Going by media reports alone, the Japanese appear to have packaged an attractive deal that would meet many of the national objectives such as full-fledged training for its officials, operators, and engineers, and a comprehensive financial package that would help the financial burden for both nations. In addition, it is also helping spur SMEs through its local vendor development programmes

Japan is offering technology that Malaysia needs to get out of the middle-income trap and financial package that would help us reduce its financial burden at a time when our national debt is soaring.

With the financial assistance of the likes of the Japanese, Malaysia would be able to carry out many other infrastructural projects without any due strain on its national debt.

This is important because as national debt increases the threshold 80%, the government would have less money to spend on education, health, and other essential services.

The Japanese holistic financial package would ensure that we are able to continue carrying out infrastructural projects considering the relatively young age of the country and its population.

In a surprise turn, Japan has announced its intention to collaborate with local universities as partners to set up an HSR training centre in Malaysia for skilled manpower to run what will be Southeast Asia’s largest infrastructure project.

Three universities have been identified for the purpose.

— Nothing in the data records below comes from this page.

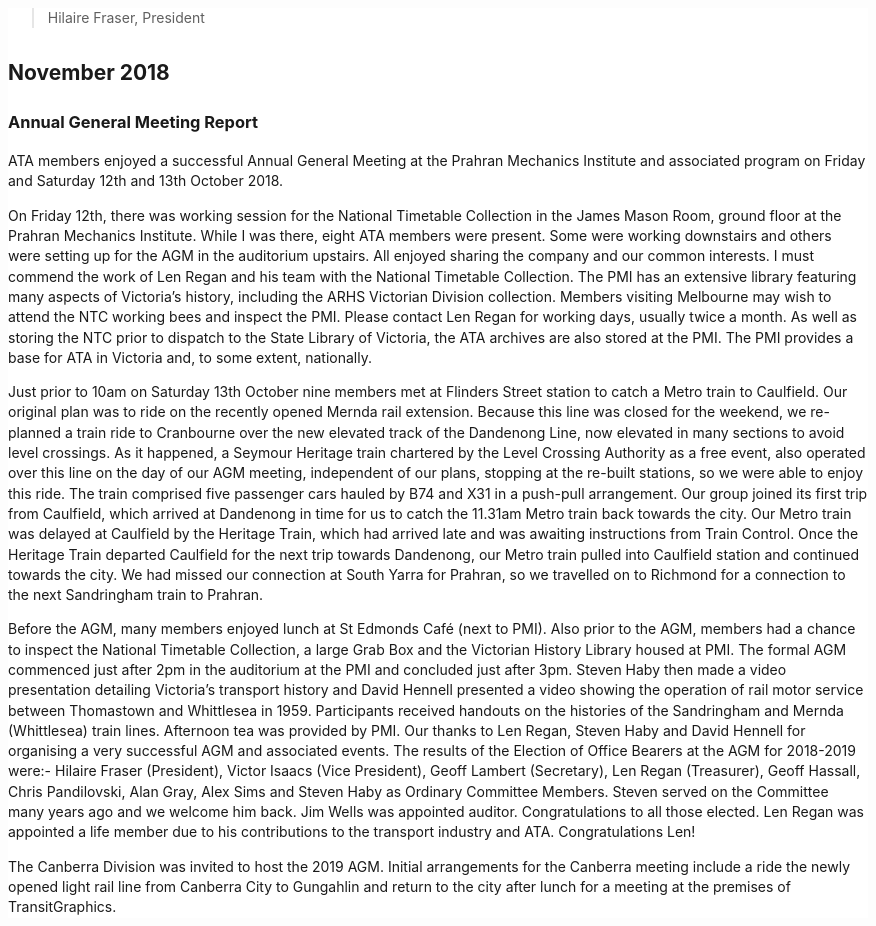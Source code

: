 > Hilaire Fraser, President

## November 2018

### Annual General Meeting Report

ATA members enjoyed a successful Annual General Meeting at the Prahran Mechanics Institute and
associated program on Friday and Saturday 12th and 13th October 2018.

On Friday 12th, there was working session for the National Timetable Collection in the James Mason Room, ground floor at the Prahran Mechanics Institute. While I was there, eight ATA members were present. Some were working downstairs and others were setting up for the AGM in the auditorium upstairs. All enjoyed sharing the company and our common interests. I must commend the work of Len Regan and his team with the National Timetable Collection. The PMI has an extensive library featuring many aspects of Victoria’s history, including the ARHS Victorian Division collection. Members visiting Melbourne may wish to attend the NTC working bees and inspect the PMI. Please contact Len Regan for working days, usually twice a month. As well as storing the NTC prior to dispatch to the State Library of Victoria, the ATA archives are also stored at the PMI. The PMI provides a base for ATA in Victoria and, to some extent, nationally.

Just prior to 10am on Saturday 13th October nine members met at Flinders Street station to catch a Metro train to Caulfield. Our original plan was to ride on the recently opened Mernda rail extension. Because this line was closed for the weekend, we re-planned a train ride to Cranbourne over the new elevated track of the Dandenong Line, now elevated in many sections to avoid level crossings. As it happened, a Seymour Heritage train chartered by the Level Crossing Authority as a free event, also operated over this line on the day of our AGM meeting, independent of our plans, stopping at the re-built stations, so we were able to enjoy this ride. The train comprised five passenger cars hauled by B74 and X31 in a push-pull arrangement. Our group joined its first trip from Caulfield, which arrived at Dandenong in time for us to catch the 11.31am Metro train back towards the city. Our Metro train was delayed at Caulfield by the Heritage Train, which had arrived late and was awaiting instructions from Train Control. Once the Heritage Train departed Caulfield for the next trip towards Dandenong, our Metro train pulled into Caulfield station and continued towards the city. We had missed our connection at South Yarra for Prahran, so we travelled on to Richmond for a connection to the next Sandringham train to Prahran.

Before the AGM, many members enjoyed lunch at St Edmonds Café (next to PMI). Also prior to the AGM, members had a chance to inspect the National Timetable Collection, a large Grab Box and the Victorian History Library housed at PMI. The formal AGM commenced just after 2pm in the auditorium at the PMI and concluded just after 3pm. Steven Haby then made a video presentation detailing Victoria’s transport history and David Hennell presented a video showing the operation of rail motor service between Thomastown and Whittlesea in 1959. Participants received handouts on the histories of the Sandringham and Mernda (Whittlesea) train lines. Afternoon tea was provided by PMI. Our thanks to Len Regan, Steven Haby and David Hennell for organising a very successful AGM and associated events.
The results of the Election of Office Bearers at the AGM for 2018-2019 were:- Hilaire Fraser (President), Victor Isaacs (Vice President), Geoff Lambert (Secretary), Len Regan (Treasurer), Geoff Hassall, Chris Pandilovski, Alan Gray, Alex Sims and Steven Haby as Ordinary Committee Members. Steven served on the Committee many years ago and we welcome him back. Jim Wells was appointed auditor. Congratulations to all those elected. Len Regan was appointed a life member due to his contributions to the transport industry and ATA. Congratulations Len!

The Canberra Division was invited to host the 2019 AGM. Initial arrangements for the Canberra meeting include a ride the newly opened light rail line from Canberra City to Gungahlin and return to the city after lunch for a meeting at the premises of TransitGraphics.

They are Universiti Teknologi Malaysia, Universiti Tun Hussein Onn both in Johor and Universiti Teknikal Malaysia in Melaka.

Malaysia appears to have cracked the code in its long quest to raise its technological prowess and escape the middle-income trap through industry-academia collaboration with this new arrangement between the Japanese and the local universities.

It has long harboured greater industry-academia collaboration with a hope that academia would assist industry by carrying out industry-driven research. The Japanese model with the local universities should be used as the template when Malaysia decides to collaborate with other foreign investors to expedite its drive to an high-income nation.

The technologies generated in these universities could be adaptable to other industries, not just high-speed rail and will push up the entire technology competence of Malaysia.

The 350-kilometer HSR is intended to cut travel time between Kuala Lumpur and Singapore to 90 minutes and stimulate the economy of several localities along the route, and it is projected to start operations around 2026.